Airfreight rates on transpacific routes have flattened as an overshot of capacity eclipses demand, but predicted supply chain turbulence could see prices take off again soon.  

The global average rate growth of 2% – to $2.79, the highest level recorded this year – was driven by increasing spot rates “mainly from North America and Europe origins”, according to World ACD’s week 47 data.  

While this may seem surprising, the data company explained that this was due to a capacity shift from the transatlantic to the Asia Pacific region, with airlines “anticipating a surge of shipments from mainly China and Hong Kong to Europe and North America”. 

Instead, global tonnage this week remained flat from the week before. 

But while average rates from Asia Pacific to North America flattened week on week, World ACD data showed rates from Europe to North America “increasing significantly”, up 8% week on week. Year on year, however, ex-Asia Pacific to North America is still up 10%.  

According to market intelligence company Rotate’s database, capacity from Asia Pacific to Europe was up 7% month on month, and up 4% Asia to North America. Europe to North America capacity was down 4% across the same period.  

Year on year, World ACD noted, capacity on the transatlantic over the past three weeks was down 3%, “fully driven by 10% less freighter capacity, as belly capacity remained stable”.  

YoY from Asia Pacific to North America, capacity has grown by 7%. 

World ACD added: “Also, more forwarders than last year secured their capacity before the peak season, which has a dampening effect on the rate development pattern we saw last year, and which was more typical for the tradelanes ex-Asia Pacific this season.” 

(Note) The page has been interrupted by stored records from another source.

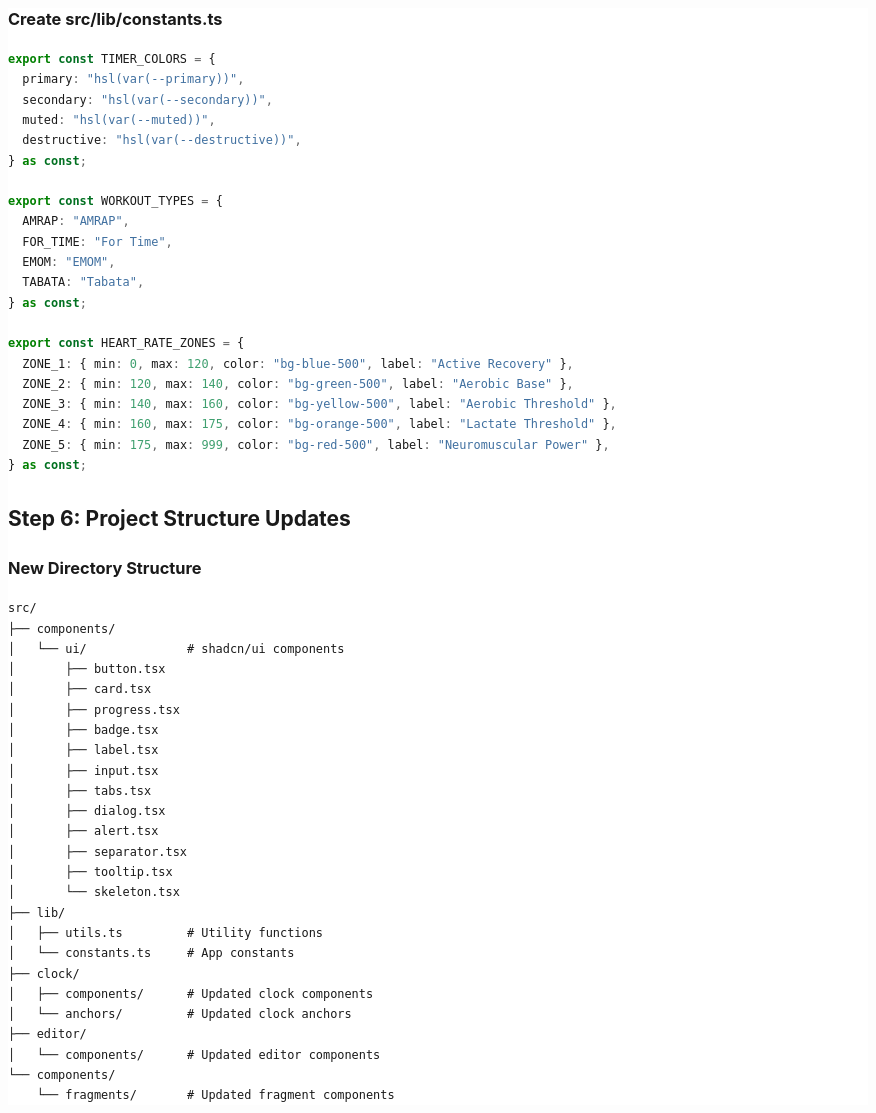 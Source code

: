 ### Create src/lib/constants.ts
```typescript
export const TIMER_COLORS = {
  primary: "hsl(var(--primary))",
  secondary: "hsl(var(--secondary))",
  muted: "hsl(var(--muted))",
  destructive: "hsl(var(--destructive))",
} as const;

export const WORKOUT_TYPES = {
  AMRAP: "AMRAP",
  FOR_TIME: "For Time",
  EMOM: "EMOM",
  TABATA: "Tabata",
} as const;

export const HEART_RATE_ZONES = {
  ZONE_1: { min: 0, max: 120, color: "bg-blue-500", label: "Active Recovery" },
  ZONE_2: { min: 120, max: 140, color: "bg-green-500", label: "Aerobic Base" },
  ZONE_3: { min: 140, max: 160, color: "bg-yellow-500", label: "Aerobic Threshold" },
  ZONE_4: { min: 160, max: 175, color: "bg-orange-500", label: "Lactate Threshold" },
  ZONE_5: { min: 175, max: 999, color: "bg-red-500", label: "Neuromuscular Power" },
} as const;
```

## Step 6: Project Structure Updates

### New Directory Structure
```
src/
├── components/
│   └── ui/              # shadcn/ui components
│       ├── button.tsx
│       ├── card.tsx
│       ├── progress.tsx
│       ├── badge.tsx
│       ├── label.tsx
│       ├── input.tsx
│       ├── tabs.tsx
│       ├── dialog.tsx
│       ├── alert.tsx
│       ├── separator.tsx
│       ├── tooltip.tsx
│       └── skeleton.tsx
├── lib/
│   ├── utils.ts         # Utility functions
│   └── constants.ts     # App constants
├── clock/
│   ├── components/      # Updated clock components
│   └── anchors/         # Updated clock anchors
├── editor/
│   └── components/      # Updated editor components
└── components/
    └── fragments/       # Updated fragment components
```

Indeed, Kathy Liu, VP of global sales and marketing at Dimerco Express Group, said: “Ecommerce platforms had already secured capacity earlier in Q4 with direct support from airlines, leading to lower shipment volumes compared with the same period last year.” 

But she added that the air freight market had “again started gaining momentum from 18 November”. 

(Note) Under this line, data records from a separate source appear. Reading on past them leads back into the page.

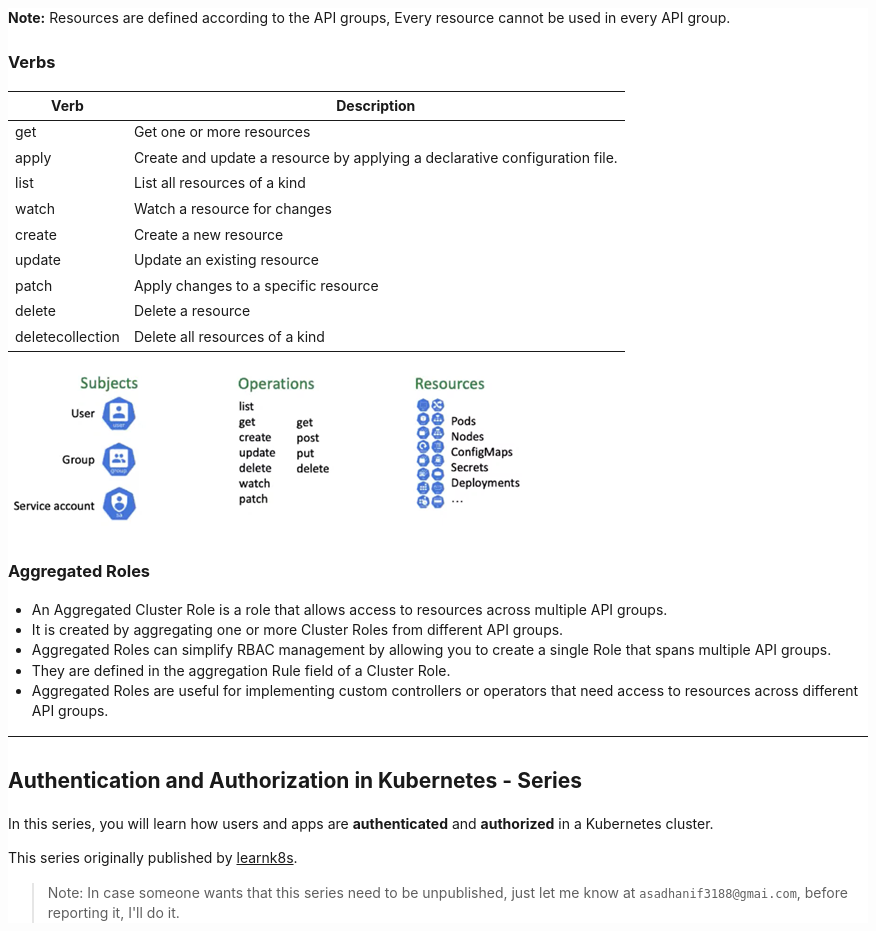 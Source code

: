**Note:** Resources are defined according to the API groups, Every resource cannot be used in every API group.

### Verbs

| Verb | Description |
|-----|--------------|
| get | Get one or more resources |
| apply | Create and update a resource by applying a declarative configuration file. | 
| list | List all resources of a kind | 
| watch | Watch a resource for changes | 
| create | Create a new resource | 
| update | Update an existing resource | 
| patch | Apply changes to a specific resource | 
| delete | Delete a resource | 
| deletecollection | Delete all resources of a kind | 

![subjects-operations-rescources](./screenshots/subjects-operations-rescources.png)

### Aggregated Roles 
- An Aggregated Cluster Role is a role that allows access to resources across multiple API groups.
- It is created by aggregating one or more Cluster Roles from different API groups.
- Aggregated Roles can simplify RBAC management by allowing you to create a single Role that spans multiple API groups.
- They are defined in the aggregation Rule field of a Cluster Role.
- Aggregated Roles are useful for implementing custom controllers or operators that need access to resources across different API groups.

--------
## Authentication and Authorization in Kubernetes - Series
In this series, you will learn how users and apps are **authenticated** and **authorized** in a Kubernetes cluster.

This series originally published by [learnk8s](https://learnk8s.io/auth-authz). 

> Note: In case someone wants that this series need to be unpublished, just let me know at `asadhanif3188@gmai.com`, before reporting it, I'll do it.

“December is expected to be busy during the first two weeks, driven by Black Friday sales, but starting in week 51, the market will likely slow as the traditional holiday season begins,” said Ms Liu.  

However, Dimerco also warned that potential cost increases due to threatened tariffs in the US could prompt companies to ramp up inventory, likely to “drive a significant increase in air freight activity… potentially leading to tighter space and higher shipping rates”. 

Indeed, head of airfreight at DSV Stefan Krikken said at TIACAs Air Cargo Forum in Miami this month: “These tariffs will happen… You will see supply chains changing. It means supply chain disruption, which means more conversions from ocean to air freight.  

“We’re seeing more and more demand being pushed into South-east Asia and, with these tariffs, that’s only going to be more…  I think people will continue to consume, and whatever disruption you have in supply chains will be good for our business.” 

But Dimerco noted that, despite the production shift to South-east Asia likely increasing raw material imports from China and finished goods exports to the US, “South-east Asian countries will still rely on major transit hubs like Taiwan, Hong Kong, South Korea and Japan, particularly for airfreight to the US”.  

“To adapt to these changes, carriers may adjust their pricing strategies next year,” it concluded.